%%

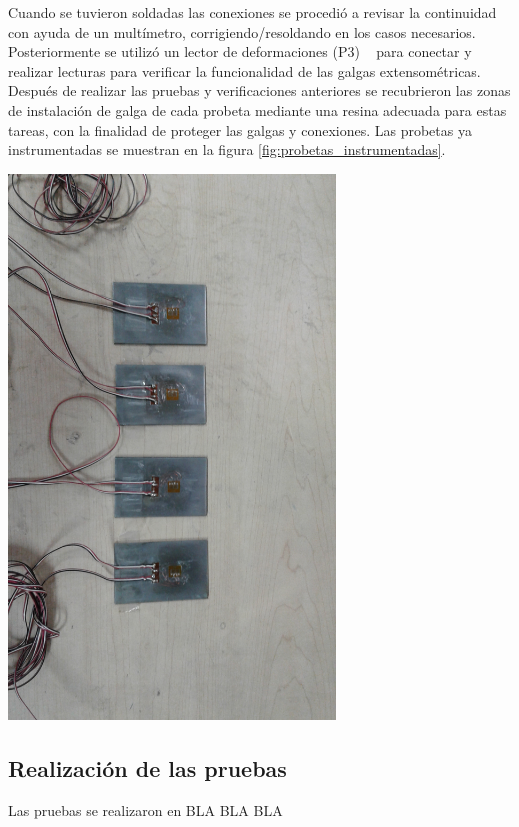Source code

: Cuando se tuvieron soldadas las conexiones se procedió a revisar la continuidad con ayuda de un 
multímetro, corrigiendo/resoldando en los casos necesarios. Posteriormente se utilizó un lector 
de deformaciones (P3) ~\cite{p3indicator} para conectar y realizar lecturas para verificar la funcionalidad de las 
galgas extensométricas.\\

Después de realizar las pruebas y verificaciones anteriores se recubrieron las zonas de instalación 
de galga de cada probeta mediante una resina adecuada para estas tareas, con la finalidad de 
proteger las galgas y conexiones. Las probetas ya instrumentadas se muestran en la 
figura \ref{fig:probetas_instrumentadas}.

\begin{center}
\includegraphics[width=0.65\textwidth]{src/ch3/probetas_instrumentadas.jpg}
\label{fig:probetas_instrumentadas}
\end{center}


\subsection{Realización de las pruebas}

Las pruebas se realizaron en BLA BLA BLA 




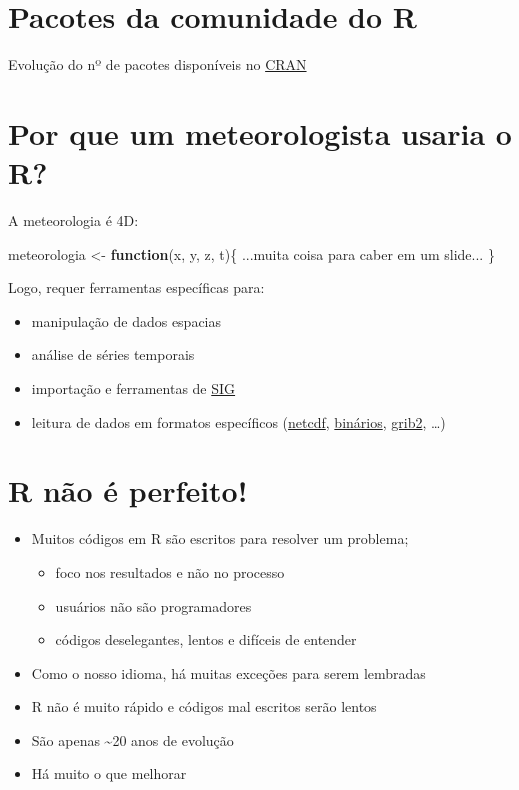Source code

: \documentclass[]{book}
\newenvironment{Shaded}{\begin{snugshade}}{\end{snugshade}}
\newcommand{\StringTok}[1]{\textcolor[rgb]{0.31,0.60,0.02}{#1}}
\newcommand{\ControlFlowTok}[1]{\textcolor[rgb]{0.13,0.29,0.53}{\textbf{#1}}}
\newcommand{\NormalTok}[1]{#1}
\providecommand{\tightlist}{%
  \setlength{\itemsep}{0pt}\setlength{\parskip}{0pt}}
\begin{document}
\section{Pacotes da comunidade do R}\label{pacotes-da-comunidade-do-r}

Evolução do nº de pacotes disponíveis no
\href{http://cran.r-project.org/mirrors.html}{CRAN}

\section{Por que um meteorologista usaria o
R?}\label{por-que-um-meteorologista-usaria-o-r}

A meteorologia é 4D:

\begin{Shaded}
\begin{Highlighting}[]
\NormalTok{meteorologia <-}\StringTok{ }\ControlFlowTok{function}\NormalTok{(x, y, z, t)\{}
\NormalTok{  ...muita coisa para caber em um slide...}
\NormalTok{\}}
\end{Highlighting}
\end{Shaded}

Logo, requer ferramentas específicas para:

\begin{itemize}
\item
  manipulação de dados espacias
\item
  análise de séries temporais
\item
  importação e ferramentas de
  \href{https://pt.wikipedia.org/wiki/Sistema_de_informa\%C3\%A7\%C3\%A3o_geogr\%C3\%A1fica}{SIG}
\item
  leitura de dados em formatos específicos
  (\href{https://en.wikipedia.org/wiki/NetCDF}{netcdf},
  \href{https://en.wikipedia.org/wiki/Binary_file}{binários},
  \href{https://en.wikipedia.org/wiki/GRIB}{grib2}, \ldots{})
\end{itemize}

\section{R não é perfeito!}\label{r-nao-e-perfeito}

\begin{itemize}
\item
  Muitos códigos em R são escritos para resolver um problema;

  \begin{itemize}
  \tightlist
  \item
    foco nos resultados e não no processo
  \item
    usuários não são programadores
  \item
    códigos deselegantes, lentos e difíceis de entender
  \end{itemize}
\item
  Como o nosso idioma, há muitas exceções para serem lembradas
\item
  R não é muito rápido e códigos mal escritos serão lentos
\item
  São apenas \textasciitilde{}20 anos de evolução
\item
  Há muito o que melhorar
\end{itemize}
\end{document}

%%

| Try it |
Could you write out the records again exactly, without any of their pictures?

| Solution to this exercise |
Source code

: Cuando se tuvieron soldadas las conexiones se procedió a revisar la continuidad con ayuda de un 
multímetro, corrigiendo/resoldando en los casos necesarios. Posteriormente se utilizó un lector 
de deformaciones (P3) ~\cite{p3indicator} para conectar y realizar lecturas para verificar la funcionalidad de las 
galgas extensométricas.\\

Después de realizar las pruebas y verificaciones anteriores se recubrieron las zonas de instalación 
de galga de cada probeta mediante una resina adecuada para estas tareas, con la finalidad de 
proteger las galgas y conexiones. Las probetas ya instrumentadas se muestran en la 
figura \ref{fig:probetas_instrumentadas}.

\begin{center}
\includegraphics[width=0.65\textwidth]{src/ch3/probetas_instrumentadas.jpg}
\label{fig:probetas_instrumentadas}
\end{center}


\subsection{Realización de las pruebas}

Las pruebas se realizaron en BLA BLA BLA 




Source code

: \documentclass[]{book}
\newenvironment{Shaded}{\begin{snugshade}}{\end{snugshade}}
\newcommand{\StringTok}[1]{\textcolor[rgb]{0.31,0.60,0.02}{#1}}
\newcommand{\ControlFlowTok}[1]{\textcolor[rgb]{0.13,0.29,0.53}{\textbf{#1}}}
\newcommand{\NormalTok}[1]{#1}
\providecommand{\tightlist}{%
  \setlength{\itemsep}{0pt}\setlength{\parskip}{0pt}}
\begin{document}
\section{Pacotes da comunidade do R}\label{pacotes-da-comunidade-do-r}

Evolução do nº de pacotes disponíveis no
\href{http://cran.r-project.org/mirrors.html}{CRAN}

\section{Por que um meteorologista usaria o
R?}\label{por-que-um-meteorologista-usaria-o-r}

A meteorologia é 4D:

\begin{Shaded}
\begin{Highlighting}[]
\NormalTok{meteorologia <-}\StringTok{ }\ControlFlowTok{function}\NormalTok{(x, y, z, t)\{}
\NormalTok{  ...muita coisa para caber em um slide...}
\NormalTok{\}}
\end{Highlighting}
\end{Shaded}

Logo, requer ferramentas específicas para:

\begin{itemize}
\item
  manipulação de dados espacias
\item
  análise de séries temporais
\item
  importação e ferramentas de
  \href{https://pt.wikipedia.org/wiki/Sistema_de_informa\%C3\%A7\%C3\%A3o_geogr\%C3\%A1fica}{SIG}
\item
  leitura de dados em formatos específicos
  (\href{https://en.wikipedia.org/wiki/NetCDF}{netcdf},
  \href{https://en.wikipedia.org/wiki/Binary_file}{binários},
  \href{https://en.wikipedia.org/wiki/GRIB}{grib2}, \ldots{})
\end{itemize}

\section{R não é perfeito!}\label{r-nao-e-perfeito}

\begin{itemize}
\item
  Muitos códigos em R são escritos para resolver um problema;

  \begin{itemize}
  \tightlist
  \item
    foco nos resultados e não no processo
  \item
    usuários não são programadores
  \item
    códigos deselegantes, lentos e difíceis de entender
  \end{itemize}
\item
  Como o nosso idioma, há muitas exceções para serem lembradas
\item
  R não é muito rápido e códigos mal escritos serão lentos
\item
  São apenas \textasciitilde{}20 anos de evolução
\item
  Há muito o que melhorar
\end{itemize}
\end{document}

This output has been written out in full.